SINGAPORE (June 16): Top Glove Corporation Bhd posted a 24.4% rise in 3Q earnings to MYR 77.7 million ($25.2 million) from a year ago.

Revenue for the 3Q ended May increased 29.3% to RM869.6 million. Profit after tax came in higher at RM77.5 million notwithstanding the spike in both natural rubber latex and nitrile latex prices.

Sales volume fell 1% following an increase in average selling price (ASP), resulting from the upsurge in raw material prices, which caused orders to be deferred.

In 3Q, the average price of natural rubber latex escalated by 79.2% to RM7.06/kg. The average nitrile latex price also rose 41.1% to US$1.34/kg ($1.86/kg).

The price of natural rubber latex price has since decreased to RM5.56/kg today.

Despite unfavourable conditions, Top Glove has attributed its good performance to ongoing improvements throughout its manufacturing process, which has enabled the group to manage its costs efficiently. The group says its good relationship with customers also allowed the sharing of cost increases.

Lim Wee Chai, Top Glove Executive Chairman, says, “We have delivered growth in Profit year-on-year, despite sharp increases in manufacturing costs and reduced sales volume. This can be attributed to our consistent focus on internal improvements, which has enabled us to manage our costs well and continue producing quality gloves”.

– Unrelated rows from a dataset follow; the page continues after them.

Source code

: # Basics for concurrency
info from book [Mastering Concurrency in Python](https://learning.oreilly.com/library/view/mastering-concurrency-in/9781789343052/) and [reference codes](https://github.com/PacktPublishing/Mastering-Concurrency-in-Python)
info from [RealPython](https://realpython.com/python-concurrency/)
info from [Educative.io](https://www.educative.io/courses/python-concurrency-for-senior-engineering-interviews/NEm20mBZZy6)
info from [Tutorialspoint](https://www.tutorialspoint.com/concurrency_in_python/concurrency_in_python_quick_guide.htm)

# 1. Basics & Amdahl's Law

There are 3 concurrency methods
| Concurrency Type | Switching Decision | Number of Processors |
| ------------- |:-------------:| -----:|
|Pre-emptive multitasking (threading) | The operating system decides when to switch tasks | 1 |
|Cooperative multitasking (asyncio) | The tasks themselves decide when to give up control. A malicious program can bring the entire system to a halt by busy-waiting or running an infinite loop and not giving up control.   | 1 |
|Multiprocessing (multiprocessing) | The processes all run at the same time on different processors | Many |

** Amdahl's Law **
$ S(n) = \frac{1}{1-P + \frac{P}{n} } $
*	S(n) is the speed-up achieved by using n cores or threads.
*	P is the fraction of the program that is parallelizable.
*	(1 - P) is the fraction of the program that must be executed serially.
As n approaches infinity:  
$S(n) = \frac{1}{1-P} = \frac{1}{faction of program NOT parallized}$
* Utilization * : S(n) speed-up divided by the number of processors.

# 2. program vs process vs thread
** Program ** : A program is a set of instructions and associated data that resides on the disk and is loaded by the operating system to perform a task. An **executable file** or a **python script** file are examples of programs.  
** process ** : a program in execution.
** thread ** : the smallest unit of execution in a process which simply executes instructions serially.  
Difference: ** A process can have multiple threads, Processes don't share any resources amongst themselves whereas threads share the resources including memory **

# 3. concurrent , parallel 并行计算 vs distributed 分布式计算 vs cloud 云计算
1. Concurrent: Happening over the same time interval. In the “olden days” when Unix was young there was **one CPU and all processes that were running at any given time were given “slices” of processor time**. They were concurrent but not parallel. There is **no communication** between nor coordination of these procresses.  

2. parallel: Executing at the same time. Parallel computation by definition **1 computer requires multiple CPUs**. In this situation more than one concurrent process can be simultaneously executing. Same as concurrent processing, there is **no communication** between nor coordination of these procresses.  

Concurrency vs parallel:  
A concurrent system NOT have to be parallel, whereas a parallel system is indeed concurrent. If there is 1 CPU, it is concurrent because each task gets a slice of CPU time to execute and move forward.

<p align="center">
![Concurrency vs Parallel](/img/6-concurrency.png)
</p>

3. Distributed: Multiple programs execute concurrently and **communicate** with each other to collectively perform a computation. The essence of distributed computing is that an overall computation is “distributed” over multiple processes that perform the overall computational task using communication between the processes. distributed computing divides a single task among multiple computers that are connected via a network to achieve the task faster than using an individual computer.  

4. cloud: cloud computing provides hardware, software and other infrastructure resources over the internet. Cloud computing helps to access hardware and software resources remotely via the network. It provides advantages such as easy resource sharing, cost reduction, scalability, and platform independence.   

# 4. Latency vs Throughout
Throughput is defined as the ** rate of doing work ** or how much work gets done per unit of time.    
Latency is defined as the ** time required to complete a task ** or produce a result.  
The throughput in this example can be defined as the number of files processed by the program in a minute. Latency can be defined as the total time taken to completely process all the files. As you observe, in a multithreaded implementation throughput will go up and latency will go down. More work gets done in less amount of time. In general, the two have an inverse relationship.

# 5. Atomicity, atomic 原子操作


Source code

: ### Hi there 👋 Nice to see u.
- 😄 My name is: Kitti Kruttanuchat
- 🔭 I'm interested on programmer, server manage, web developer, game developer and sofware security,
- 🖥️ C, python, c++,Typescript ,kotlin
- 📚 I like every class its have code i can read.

Top Glove’s expansion plans include the construction of three new manufacturing facilities in Klang. Upon completion, the factories will boost the group’s total number of production lines by an additional 106 lines and production capacity by 10.6 billion gloves per annum.

In May, the group had acquired two glove factories located in Nilai and Muar with a combined production capacity of 1.1 billion gloves per annum. These acquisitions are targeted to be completed by August.

Top Glove has declared an interim dividend of 6 sen, payable on July 17.

Shares of Top Glove in Singapore are up 1 cent by $1.78.